La sacó del sueño el sonido como de un clip metálico cayendo al suelo. Alguien pisaba la baldosa suelta. Ella. Tantos años después y todavía el pinchazo de terror en el cuerpo, las venas comprimidas en las muñecas antes de que el corazón se acelerase. Abrió los ojos. Su madre estaba al final de la cama. Nora encogió los pies y se incorporó.

—¿Te lo has pasado bien esta noche? —Hablaba en un susurro que hacía silbar las eses.

—¿Qué haces aquí?

Su madre se acercó a una de las ventanas y la abrió.

—Apesta a comida. ¿Dónde has estado? ¿En un Burger King?

—¿Qué haces aquí?

Nora se levantó de la cama y se puso a su lado.

—Y has bebido.

—Tú también, mamá.

—¿Dónde has estado?

—No es asunto tuyo.

Cerró la ventana y se quedó frente a su madre con los brazos cruzados.

—Pero sí que lo es dónde estuviste todo ese tiempo. ¿Por qué no nos lo quieres decir?

—Sal de mi habitación, mamá.

—No hasta que no me digas dónde estuviste y por qué te marchaste. —El sonido de las eses era amenazador.

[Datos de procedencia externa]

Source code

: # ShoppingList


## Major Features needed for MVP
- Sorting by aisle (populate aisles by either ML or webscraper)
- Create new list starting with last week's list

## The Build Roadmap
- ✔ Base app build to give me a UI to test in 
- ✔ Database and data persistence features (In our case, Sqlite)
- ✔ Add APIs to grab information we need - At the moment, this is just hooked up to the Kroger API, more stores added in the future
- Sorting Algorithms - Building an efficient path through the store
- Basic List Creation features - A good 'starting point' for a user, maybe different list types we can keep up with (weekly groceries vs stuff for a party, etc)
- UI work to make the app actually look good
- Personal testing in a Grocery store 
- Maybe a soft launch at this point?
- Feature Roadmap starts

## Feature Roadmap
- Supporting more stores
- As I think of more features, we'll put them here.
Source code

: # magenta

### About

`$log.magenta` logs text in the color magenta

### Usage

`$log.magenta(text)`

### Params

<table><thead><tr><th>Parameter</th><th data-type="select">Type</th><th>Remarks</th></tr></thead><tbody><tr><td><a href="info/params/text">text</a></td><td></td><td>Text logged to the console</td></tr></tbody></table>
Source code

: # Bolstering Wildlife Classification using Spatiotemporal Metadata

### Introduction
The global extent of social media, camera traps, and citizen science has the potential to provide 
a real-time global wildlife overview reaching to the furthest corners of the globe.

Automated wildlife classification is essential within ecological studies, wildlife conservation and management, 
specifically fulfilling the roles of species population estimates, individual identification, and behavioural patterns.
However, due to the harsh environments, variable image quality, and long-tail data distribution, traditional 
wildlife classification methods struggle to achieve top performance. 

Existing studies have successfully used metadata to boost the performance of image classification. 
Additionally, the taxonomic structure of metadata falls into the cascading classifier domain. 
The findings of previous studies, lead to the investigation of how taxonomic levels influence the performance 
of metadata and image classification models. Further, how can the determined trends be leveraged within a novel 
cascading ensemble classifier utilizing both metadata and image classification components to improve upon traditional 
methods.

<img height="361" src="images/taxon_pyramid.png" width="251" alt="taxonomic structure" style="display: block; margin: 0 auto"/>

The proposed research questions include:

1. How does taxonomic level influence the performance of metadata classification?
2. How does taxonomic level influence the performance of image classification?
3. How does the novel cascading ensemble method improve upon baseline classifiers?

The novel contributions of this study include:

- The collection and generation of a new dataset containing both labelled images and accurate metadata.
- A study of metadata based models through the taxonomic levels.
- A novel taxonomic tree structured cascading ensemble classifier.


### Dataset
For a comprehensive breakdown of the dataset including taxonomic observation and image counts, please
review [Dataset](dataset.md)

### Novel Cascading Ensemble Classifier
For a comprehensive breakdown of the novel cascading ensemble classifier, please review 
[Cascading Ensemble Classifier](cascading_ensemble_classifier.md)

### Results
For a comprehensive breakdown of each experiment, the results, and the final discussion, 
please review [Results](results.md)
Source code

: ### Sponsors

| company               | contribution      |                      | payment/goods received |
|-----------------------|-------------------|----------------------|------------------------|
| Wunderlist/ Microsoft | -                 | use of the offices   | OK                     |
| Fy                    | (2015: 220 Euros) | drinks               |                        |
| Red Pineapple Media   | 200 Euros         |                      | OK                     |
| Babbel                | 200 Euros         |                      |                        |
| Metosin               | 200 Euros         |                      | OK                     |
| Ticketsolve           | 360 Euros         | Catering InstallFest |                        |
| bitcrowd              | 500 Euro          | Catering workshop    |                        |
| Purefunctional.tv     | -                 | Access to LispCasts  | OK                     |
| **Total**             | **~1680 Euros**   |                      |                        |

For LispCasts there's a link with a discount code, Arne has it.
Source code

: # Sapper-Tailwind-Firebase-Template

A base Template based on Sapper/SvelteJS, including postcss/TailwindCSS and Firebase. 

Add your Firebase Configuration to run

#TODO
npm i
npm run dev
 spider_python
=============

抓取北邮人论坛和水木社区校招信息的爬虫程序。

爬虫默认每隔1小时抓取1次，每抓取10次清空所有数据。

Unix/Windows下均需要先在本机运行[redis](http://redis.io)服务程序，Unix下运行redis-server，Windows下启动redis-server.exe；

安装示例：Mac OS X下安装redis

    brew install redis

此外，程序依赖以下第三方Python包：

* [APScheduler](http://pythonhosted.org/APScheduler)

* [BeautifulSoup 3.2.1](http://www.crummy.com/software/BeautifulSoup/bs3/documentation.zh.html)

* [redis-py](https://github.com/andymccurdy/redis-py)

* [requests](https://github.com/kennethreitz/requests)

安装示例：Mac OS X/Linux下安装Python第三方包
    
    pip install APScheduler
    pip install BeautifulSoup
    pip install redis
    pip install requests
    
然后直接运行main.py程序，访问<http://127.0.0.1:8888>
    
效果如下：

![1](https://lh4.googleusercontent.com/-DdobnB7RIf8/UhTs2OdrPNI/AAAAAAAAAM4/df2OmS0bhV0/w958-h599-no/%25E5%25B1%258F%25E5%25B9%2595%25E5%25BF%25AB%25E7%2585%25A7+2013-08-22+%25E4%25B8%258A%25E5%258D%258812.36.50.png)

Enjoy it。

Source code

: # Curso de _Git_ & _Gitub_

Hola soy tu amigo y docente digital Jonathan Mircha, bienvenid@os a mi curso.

—Sal ahora mismo de mi habitación.

Dio un paso al frente. Ella retrocedió.

—Quiero que me...

—Mamá, si no sales tú, te sacaré yo.

—Estás borracha —lo dijo con un canturreo burlón.

—¿Y qué? Si te lo tengo que pedir otra vez, lo haré a gritos. ¿Quieres que suba papá?

Su madre se cubrió la cara con las manos y sollozó.

—Mamá, he bebido, pero no soy imbécil, deja la comedia.

Estaba llorando de verdad. La conmovió, pero conocía demasiado bien los llantos etílicos.

—Por favor, vete.

Se volvió gimoteando, salió con lentitud de la habitación, abrió la puerta de la escalera y bajó. Nora esperó, aguantó tanto como pudo antes de ir al lavabo a vomitar.

Por la mañana llamó a un número de teléfono que había anotado. De camino hacia la Rambla de Santa Mónica había visto un anuncio de alquiler de una habitación. Estaba amueblada, le dijo la mujer al teléfono con acento extranjero, parecía alemana, era un piso que compartiría con ella, que le contó que era fotógrafa. Nora fingió que le interesaba.

—¿Cuándo podrías mudarte?

—¿Podría ser hoy mismo, aunque sea sábado? No tengo muchas cosas.

—Claro.

El caso de Marc había resultado muy útil. «Gracias, gracias, gracias, hermanito.»